** Opening Input block **

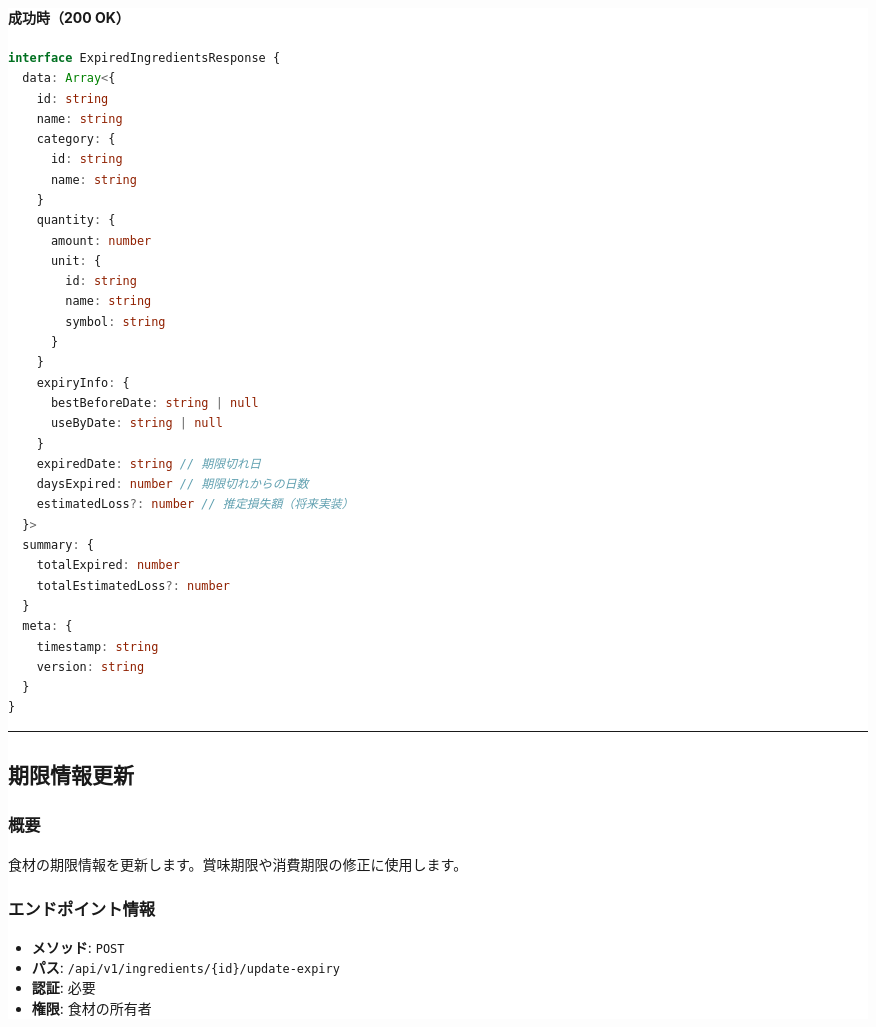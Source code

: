 #### 成功時（200 OK）

```typescript
interface ExpiredIngredientsResponse {
  data: Array<{
    id: string
    name: string
    category: {
      id: string
      name: string
    }
    quantity: {
      amount: number
      unit: {
        id: string
        name: string
        symbol: string
      }
    }
    expiryInfo: {
      bestBeforeDate: string | null
      useByDate: string | null
    }
    expiredDate: string // 期限切れ日
    daysExpired: number // 期限切れからの日数
    estimatedLoss?: number // 推定損失額（将来実装）
  }>
  summary: {
    totalExpired: number
    totalEstimatedLoss?: number
  }
  meta: {
    timestamp: string
    version: string
  }
}
```

---

## 期限情報更新

### 概要

食材の期限情報を更新します。賞味期限や消費期限の修正に使用します。

### エンドポイント情報

- **メソッド**: `POST`
- **パス**: `/api/v1/ingredients/{id}/update-expiry`
- **認証**: 必要
- **権限**: 食材の所有者
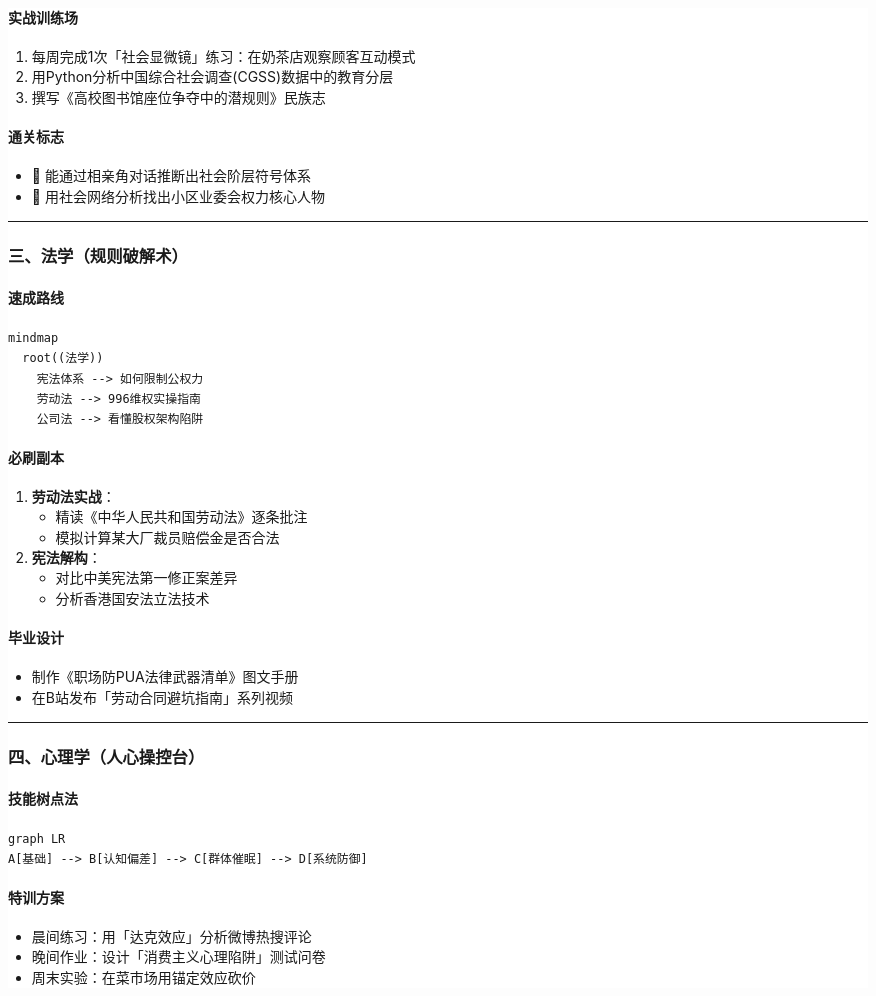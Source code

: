 #### **实战训练场**

1. 每周完成1次「社会显微镜」练习：在奶茶店观察顾客互动模式
2. 用Python分析中国综合社会调查(CGSS)数据中的教育分层
3. 撰写《高校图书馆座位争夺中的潜规则》民族志

#### **通关标志**

- 🌟 能通过相亲角对话推断出社会阶层符号体系
- 🌟 用社会网络分析找出小区业委会权力核心人物

---

### **三、法学（规则破解术）**

#### **速成路线**

```mermaid
mindmap
  root((法学))
    宪法体系 --> 如何限制公权力
    劳动法 --> 996维权实操指南
    公司法 --> 看懂股权架构陷阱
```

#### **必刷副本**

1. **劳动法实战**：
   - 精读《中华人民共和国劳动法》逐条批注
   - 模拟计算某大厂裁员赔偿金是否合法
2. **宪法解构**：
   - 对比中美宪法第一修正案差异
   - 分析香港国安法立法技术

#### **毕业设计**

- 制作《职场防PUA法律武器清单》图文手册
- 在B站发布「劳动合同避坑指南」系列视频

---

### **四、心理学（人心操控台）**

#### **技能树点法**

```mermaid
graph LR
A[基础] --> B[认知偏差] --> C[群体催眠] --> D[系统防御]
```

#### **特训方案**

- 晨间练习：用「达克效应」分析微博热搜评论
- 晚间作业：设计「消费主义心理陷阱」测试问卷
- 周末实验：在菜市场用锚定效应砍价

** Closing Input block **

= Your objective =
All lines starting at the one holding "- 🌟 能通过相亲角对话推断出社会阶层符号体系" and ending at the last line above must be output exactly, and no other line may appear.

= Task solution =
- 🌟 能通过相亲角对话推断出社会阶层符号体系
- 🌟 用社会网络分析找出小区业委会权力核心人物

---

### **三、法学（规则破解术）**

#### **速成路线**

```mermaid
mindmap
  root((法学))
    宪法体系 --> 如何限制公权力
    劳动法 --> 996维权实操指南
    公司法 --> 看懂股权架构陷阱
```

#### **必刷副本**

1. **劳动法实战**：
   - 精读《中华人民共和国劳动法》逐条批注
   - 模拟计算某大厂裁员赔偿金是否合法
2. **宪法解构**：
   - 对比中美宪法第一修正案差异
   - 分析香港国安法立法技术

#### **毕业设计**

- 制作《职场防PUA法律武器清单》图文手册
- 在B站发布「劳动合同避坑指南」系列视频

---

### **四、心理学（人心操控台）**

#### **技能树点法**

```mermaid
graph LR
A[基础] --> B[认知偏差] --> C[群体催眠] --> D[系统防御]
```

#### **特训方案**

- 晨间练习：用「达克效应」分析微博热搜评论
- 晚间作业：设计「消费主义心理陷阱」测试问卷
- 周末实验：在菜市场用锚定效应砍价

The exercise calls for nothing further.